Newsletter del
6 agosto 2007
"Confezioni
Vintage Trash ed Haute Coiture"
Da qualche giorno, in una ridda di comunicati e smentite, sta circolando, seminando curiosità e sconcerto, la notizia della candidatura di Angelo Passaleva alla Presidenza confederale.
L’ultima e più autorevole smentita viene da S.E. Cardinale Ennio Antonelli che con una lettera inviata al Vicepresidente De Stefano, e per conoscenza alla Confederazione, dichiara che
“non esistono candidati del
Cardinale”.
La vicenda poteva essere archiviata come l’ennesima, inveterata, manifestazione di uno stile politico pronto a strumentalizzare tutto e tutti, se non ci fosse stata l’Assemblea di Firenze del 26 maggio scorso:
ciò rende necessaria la ricostruzione documentata dei fatti.
Il 26 maggio
l'Assemblea, con voto pressoché unanime, impose a tutti il massimo della trasparenza nelle procedure come nel dibattito che avrebbero portato la prossima legislatura ad approvare un nuovo statuto confederale con l’obbiettivo di
“restituire alla Confederazione forza e prestigio affinché possa davvero concretamente decentrarsi senza timore per l’unità del
Movimento”.
Conclusasi felicemente in modo unitario, l’Assemblea dette avvio alle procedure elettorali che fissavano nel 7 agosto la scadenza per la presentazione delle candidature.

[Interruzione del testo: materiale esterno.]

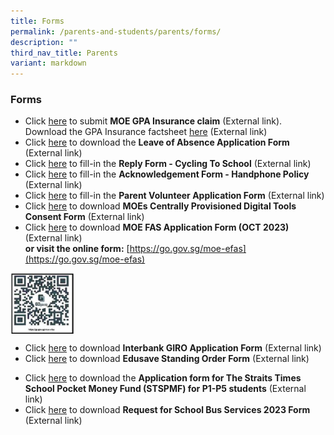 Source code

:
 ```yaml
---
title: Forms
permalink: /parents-and-students/parents/forms/
description: ""
third_nav_title: Parents
variant: markdown
---
```

### **Forms**

*  Click [here](https://www.income.com.sg/group-insurance-for-schools-and-centres-and-moe/group-personal-accident-for-students) to submit **MOE GPA Insurance claim** (External link). <br>Download the GPA Insurance factsheet [here](https://drive.google.com/file/d/1olB9ux_OBNsY6dw7ArinsXURpXy9XYED/view?usp=sharing) (External link)
*   Click [here](https://drive.google.com/file/d/1_DbkIFVPBJmOoo_VIJqPULpBl8UvabJ5/view) to download the **Leave of Absence Application Form** (External link)
*   Click [here](https://form.gov.sg/658e4b0f0628120011eb47f0) to fill-in the **Reply Form - Cycling To School** (External link)
*   Click [here](https://form.gov.sg/658e43213412300011729138) to fill-in the **Acknowledgement Form - Handphone Policy** (External link)
*   Click [here](https://form.gov.sg/634f7b32d25d7f0012ff9f93) to fill-in the **Parent Volunteer Application Form** (External link)
*   Click [here](https://drive.google.com/file/d/10GgJYA4AzGqNVvSQou3ZM87Sx6qtNnyO/view) to download **MOEs Centrally Provisioned Digital Tools Consent Form** (External link)
*   Click [here](https://drive.google.com/file/d/1uLPhNXXhnJWm3tYGBanYwzUbO4SmA3rB/view) to download **MOE FAS Application Form (OCT 2023)** (External link) <br>**or visit the online form:** [https://go.gov.sg/moe-efas](https://go.gov.sg/moe-efas)

<img align="left" style="width:20%" src="/images/Parent/Form/formsqr.png">
<br clear="left">

*   Click [here](https://drive.google.com/file/d/1zTvhns3m7FHupjpyLO6UQypf_9WGPFDq/view) to download **Interbank GIRO Application Form** (External link)
*   Click [here](https://drive.google.com/file/d/1LNV_xMMB4fvwl6UWeh8oR87MQ2W5vcWs/view?) to download **Edusave Standing Order Form** (External link)
<!-- * Click [here](https://drive.google.com/file/d/1Td-CpserxDgKpS3Z5Qfp0ouEFvGAsFy1/view) to download the **Bethesda Care Services Bursary 2024 form** (External link)<br>[All completed application forms, together with the required supporting documents, must be submitted to the General Office by **Friday, 25 Aug 2023**].<br> -->
* Click [here](https://drive.google.com/file/d/1mIuEIq0_1h0K6KxZwrpjU58E2qyDEYqa/) to download the **Application form for The Straits Times School Pocket Money Fund (STSPMF) for P1-P5 students** (External link)
*   Click [here](https://drive.google.com/file/d/1qnc8Kmu379RGQILT6lSl9yHFZNIABv6r/view) to download **Request for School Bus Services 2023 Form**  (External link)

Il 3 luglio De Stefano invita Corsinovi, Cavaciocchi e Brunini (fra i primi firmatari del documento assembleare) ad un incontro per uno scambio di opinioni: l’appuntamento viene fissato alle ore 20:00 presso il
“Lupin Bistrot” di via Circondaria a Firenze.
Nel locale De Stefano si presenta inaspettatamente ed inspiegabilmente accompagnato dal Correttore don Tempestini al cui nome è prenotato il tavolo; Corsinovi non si presenta a causa di un improvviso impegno professionale che non è riuscito a disdire.
A tavola De Stefano entra nel vivo dell’argomento di suo interesse dicendosi convinto che vi siano “strane manovre” che, facendo leva sul alcune procedure di commissariamento (o presunto tale) a carico di alcune Misericordie a lui vicine, punterebbero a far saltare strumentalmente l’accordo faticosamente raggiunto in Assemblea; propone quindi a Brunini una soluzione “amichevole” che quest’ultimo però non condivide giudicandola poco trasparente e non rispettosa delle prerogative statutarie.
Usciti dal “Lupin Bistror” con un nulla di fatto, vi sarebbe dovuto essere un incontro successivo mai più tenuto.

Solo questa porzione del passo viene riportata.